The tech world is a highly competitive place. Many companies make money by being late to market, they are late to meet customer expectations, they are late to meet competitive demands, and they are late to meet regulatory demands. These are all forms of self-awareness.
While it may seem counterintuitive, a company is only late to market when they are either late to meet a competitor’s demands or they are late to meet regulatory demands.
What’s interesting about this statement is that while it may seem counter-intuitive, it’s not at all like this is a bad thing. It’s simply a fact that companies that are late to meet competition or regulators can be more profitable than those that are late to meet their customers’ expectations. In other words, it’s a form of self-awareness. But it’s also not a bad thing because it helps companies become more profitable.
This one is actually a little more difficult. We as investors want to see a company go bankrupt, but how do we know if they are going to go bust? The answer is they don’t, and they don’t even know they are going to bust. Companies are built on top of one another, and a company that is built on top of a company, they will always be there.
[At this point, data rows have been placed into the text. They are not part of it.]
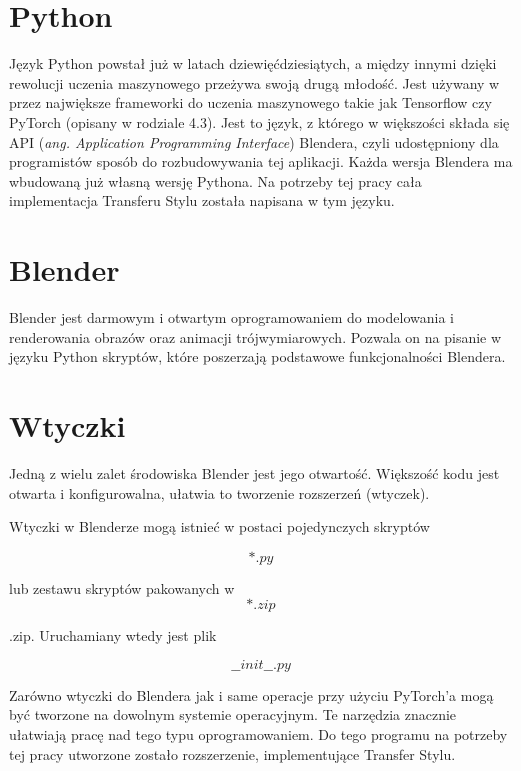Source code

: \documentclass[brudnopis]{xmgr}
\begin{document}
\section{Python\label{s:dsssl}}

Język Python powstał już w latach dziewięćdziesiątych, a między innymi dzięki rewolucji uczenia maszynowego przeżywa swoją drugą młodość. Jest używany w przez największe frameworki do uczenia maszynowego takie jak Tensorflow czy PyTorch (opisany w rodziale  4.3).
Jest to język, z którego w większości składa się API (\textit{ang. Application Programming Interface}) Blendera, czyli udostępniony dla programistów sposób do rozbudowywania tej aplikacji. Każda wersja Blendera ma wbudowaną już własną wersję Pythona. Na potrzeby tej pracy cała implementacja Transferu Stylu została napisana w tym języku.

\section{Blender\label{s:dsssl}}

Blender jest darmowym i otwartym oprogramowaniem do modelowania i renderowania obrazów oraz animacji trójwymiarowych. Pozwala on na pisanie w języku Python skryptów, które poszerzają podstawowe funkcjonalności Blendera.

\section{Wtyczki\label{s:dsssl}}

Jedną z wielu zalet środowiska Blender jest jego otwartość. Większość kodu jest otwarta i konfigurowalna, ułatwia to tworzenie rozszerzeń (wtyczek).

Wtyczki w Blenderze mogą istnieć w postaci pojedynczych skryptów 

\begin{equation}
*.py
\end{equation}

lub zestawu skryptów pakowanych w 
\begin{equation}
*.zip
\end{equation}

.zip. Uruchamiany wtedy jest plik 

\begin{equation}
\_\_init\_\_.py
\end{equation}


Zarówno wtyczki do Blendera jak i same operacje przy użyciu PyTorch’a mogą być tworzone na dowolnym systemie operacyjnym. Te narzędzia znacznie ułatwiają pracę nad tego typu oprogramowaniem.
 Do tego programu na potrzeby tej pracy utworzone zostało rozszerzenie, implementujące Transfer Stylu. 
\end{document}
So if you are a shareholder, all you have to do is look at the companies that are not going to be the next company to go out of business to know they are not going to go bust. Then you just keep on buying the stock until the company goes bust. If you are a stock trader, you could say, “Well, I just bought the stock because my company is going to go bust, so I just might as well go and buy the company right now”.
Of course, companies that go bust are usually companies that are built on the wrong idea. So if you are a company that is built on the wrong idea, then you are unlikely to be very successful. If you buy into a company that is built on the wrong idea, then you are more likely to be successful.
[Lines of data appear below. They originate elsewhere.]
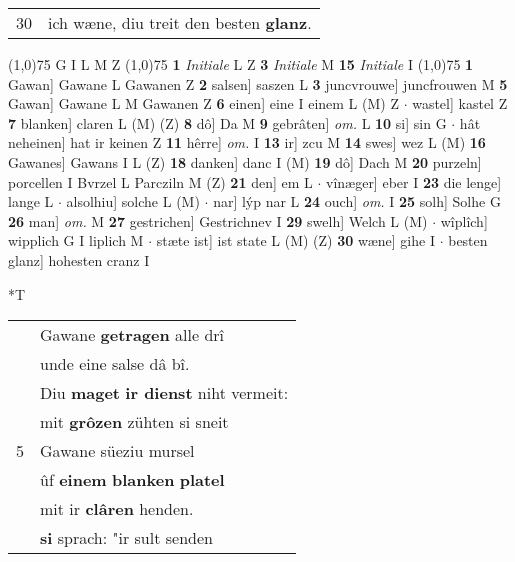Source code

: \documentclass[8pt,a4paper,notitlepage]{article}
\begin{document}
\begin{table}[ht]
\begin{minipage}[t]{0.5\linewidth}
\begin{tabular}{rl}
30 & ich wæne, diu treit den besten \textbf{glanz}.\\ 
\end{tabular}
\scriptsize
\line(1,0){75} \newline
G I L M Z \newline
\line(1,0){75} \newline
\textbf{1} \textit{Initiale} L Z  \textbf{3} \textit{Initiale} M  \textbf{15} \textit{Initiale} I  \newline
\line(1,0){75} \newline
\textbf{1} Gawan] Gawane L Gawanen Z \textbf{2} salsen] saszen L \textbf{3} juncvrouwe] juncfrouwen M \textbf{5} Gawan] Gawane L M Gawanen Z \textbf{6} einen] eine I einem L (M) Z  $\cdot$ wastel] kastel Z \textbf{7} blanken] claren L (M) (Z) \textbf{8} dô] Da M \textbf{9} gebrâten] \textit{om.} L \textbf{10} si] sin G  $\cdot$ hât neheinen] hat ir keinen Z \textbf{11} hêrre] \textit{om.} I \textbf{13} ir] zcu M \textbf{14} swes] wez L (M) \textbf{16} Gawanes] Gawans I L (Z) \textbf{18} danken] danc I (M) \textbf{19} dô] Dach M \textbf{20} purzeln] porcellen I Bvrzel L Parcziln M (Z) \textbf{21} den] em L  $\cdot$ vînæger] eber I \textbf{23} die lenge] lange L  $\cdot$ alsolhiu] solche L (M)  $\cdot$ nar] lýp nar L \textbf{24} ouch] \textit{om.} I \textbf{25} solh] Solhe G \textbf{26} man] \textit{om.} M \textbf{27} gestrichen] Gestrichnev I \textbf{29} swelh] Welch L (M)  $\cdot$ wîplîch] wipplich G I liplich M  $\cdot$ stæte ist] ist state L (M) (Z) \textbf{30} wæne] gihe I  $\cdot$ besten glanz] hohesten cranz I \newline
\end{minipage}
\hspace{0.5cm}
\begin{minipage}[t]{0.5\linewidth}
\small
\begin{center}*T
\end{center}
\begin{tabular}{rl}
 & Gawane \textbf{getragen} alle drî\\ 
 & unde eine salse dâ bî.\\ 
 & Diu \textbf{maget} \textbf{ir dienst} niht vermeit:\\ 
 & mit \textbf{grôzen} zühten si sneit\\ 
5 & Gawane süeziu mursel\\ 
 & ûf \textbf{einem} \textbf{blanken} \textbf{platel}\\ 
 & mit ir \textbf{clâren} henden.\\ 
 & \textbf{si} sprach: "ir sult senden\\ 

\end{tabular}
\end{minipage}
\end{table}
\end{document}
When you buy into a company that is built on the wrong idea, you are likely to be successful. But when you buy into a company that is built on the right idea, you are more likely to fail. But when you buy into a company that is built on the wrong idea, you are also more likely to fail. But when you buy into a company that is built on the right idea, you are more likely to be successful.
For me, this sounds like typical tech stocks, but what’s interesting is that it’s not just the tech stocks that are built on the wrong idea. I’ve talked to many investors who are convinced they own the best stocks, but they are so convinced of their stocks’ success that they refuse to consider the possibility that they might be wrong.
So is someone in a position of wealth, or even power, going to take their time and think carefully about the stocks they own? Or will they buy whatever stock is best for them? It sounds like a pretty big leap of logic to me.
It sounds like the most common investor gets a pretty good sense of what they are doing. These “best stocks” investors have seen their companies grow from 100 to 1,000 times their revenues, and they are not particularly worried about the stock market. It makes sense that they’ll buy the stock that does as well in the current market, but that doesn’t necessarily guarantee they’ll buy a stock that isn’t doing well.